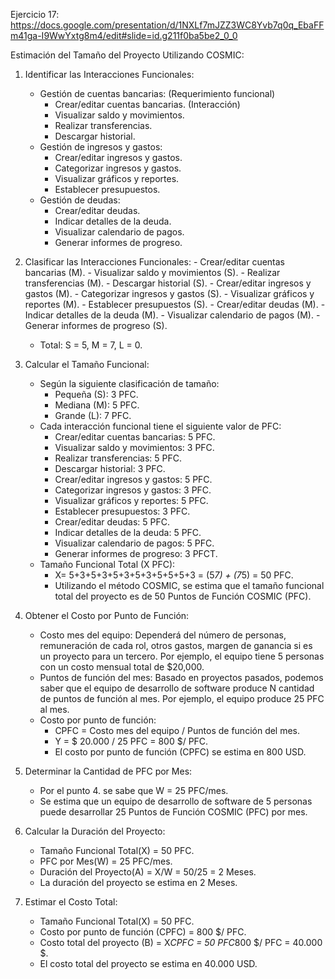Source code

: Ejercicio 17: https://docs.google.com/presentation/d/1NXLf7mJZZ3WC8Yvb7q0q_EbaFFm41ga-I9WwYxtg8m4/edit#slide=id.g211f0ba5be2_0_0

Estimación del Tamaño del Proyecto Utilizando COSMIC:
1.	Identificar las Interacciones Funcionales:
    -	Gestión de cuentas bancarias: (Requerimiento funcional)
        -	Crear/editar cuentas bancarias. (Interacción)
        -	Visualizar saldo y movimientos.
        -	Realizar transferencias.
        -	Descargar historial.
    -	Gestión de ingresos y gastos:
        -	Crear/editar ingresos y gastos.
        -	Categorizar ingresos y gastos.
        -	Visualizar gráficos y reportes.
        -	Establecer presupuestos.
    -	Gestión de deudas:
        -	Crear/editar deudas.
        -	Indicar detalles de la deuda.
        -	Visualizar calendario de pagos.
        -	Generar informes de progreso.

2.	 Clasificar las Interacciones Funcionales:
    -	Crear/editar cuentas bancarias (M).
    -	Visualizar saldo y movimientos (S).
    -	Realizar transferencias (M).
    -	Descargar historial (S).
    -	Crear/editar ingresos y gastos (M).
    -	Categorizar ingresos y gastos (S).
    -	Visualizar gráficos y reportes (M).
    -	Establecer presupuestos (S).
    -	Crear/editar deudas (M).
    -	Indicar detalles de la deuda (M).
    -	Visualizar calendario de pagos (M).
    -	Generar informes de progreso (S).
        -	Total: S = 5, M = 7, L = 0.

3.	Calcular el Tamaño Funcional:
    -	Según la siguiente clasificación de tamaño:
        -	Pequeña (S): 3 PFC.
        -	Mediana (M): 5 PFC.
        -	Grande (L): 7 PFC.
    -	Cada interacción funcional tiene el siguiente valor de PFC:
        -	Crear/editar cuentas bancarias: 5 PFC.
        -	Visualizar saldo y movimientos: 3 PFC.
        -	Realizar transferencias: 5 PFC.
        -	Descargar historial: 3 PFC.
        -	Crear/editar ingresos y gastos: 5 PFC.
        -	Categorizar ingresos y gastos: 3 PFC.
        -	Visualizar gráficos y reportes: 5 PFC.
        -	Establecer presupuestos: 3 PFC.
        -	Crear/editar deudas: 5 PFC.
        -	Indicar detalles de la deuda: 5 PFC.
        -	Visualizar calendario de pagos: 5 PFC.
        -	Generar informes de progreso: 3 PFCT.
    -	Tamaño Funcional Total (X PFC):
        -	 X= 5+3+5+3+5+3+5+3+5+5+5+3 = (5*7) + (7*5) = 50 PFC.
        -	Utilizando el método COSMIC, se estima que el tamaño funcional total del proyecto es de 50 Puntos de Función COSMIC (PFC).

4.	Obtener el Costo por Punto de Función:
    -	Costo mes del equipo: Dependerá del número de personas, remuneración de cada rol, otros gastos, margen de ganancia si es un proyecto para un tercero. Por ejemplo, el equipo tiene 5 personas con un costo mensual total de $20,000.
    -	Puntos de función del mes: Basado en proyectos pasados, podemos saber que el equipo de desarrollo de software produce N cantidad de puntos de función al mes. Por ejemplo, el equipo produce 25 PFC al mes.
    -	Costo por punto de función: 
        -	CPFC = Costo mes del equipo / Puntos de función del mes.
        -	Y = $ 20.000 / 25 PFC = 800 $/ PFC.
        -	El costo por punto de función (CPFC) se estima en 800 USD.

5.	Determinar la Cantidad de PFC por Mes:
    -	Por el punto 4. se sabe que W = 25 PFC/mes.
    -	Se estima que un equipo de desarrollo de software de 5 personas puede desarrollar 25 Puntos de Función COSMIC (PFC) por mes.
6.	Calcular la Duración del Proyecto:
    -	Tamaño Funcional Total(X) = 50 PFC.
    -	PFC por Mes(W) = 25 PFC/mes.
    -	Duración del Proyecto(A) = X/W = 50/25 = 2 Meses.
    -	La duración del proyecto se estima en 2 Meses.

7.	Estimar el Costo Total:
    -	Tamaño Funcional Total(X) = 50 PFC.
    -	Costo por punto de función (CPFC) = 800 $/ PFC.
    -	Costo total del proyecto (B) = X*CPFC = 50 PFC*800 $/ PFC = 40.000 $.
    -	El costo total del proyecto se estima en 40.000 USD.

· · · ·

(WHAT IS EXPECTED) All that belongs in your answer is the stretch of entries above from the line with "gastos: 5 PFC." through the line with "deudas: 5 PFC.", printed exactly.

(EXERCISE SOLUTION)
        -	Crear/editar ingresos y gastos: 5 PFC.
        -	Categorizar ingresos y gastos: 3 PFC.
        -	Visualizar gráficos y reportes: 5 PFC.
        -	Establecer presupuestos: 3 PFC.
        -	Crear/editar deudas: 5 PFC.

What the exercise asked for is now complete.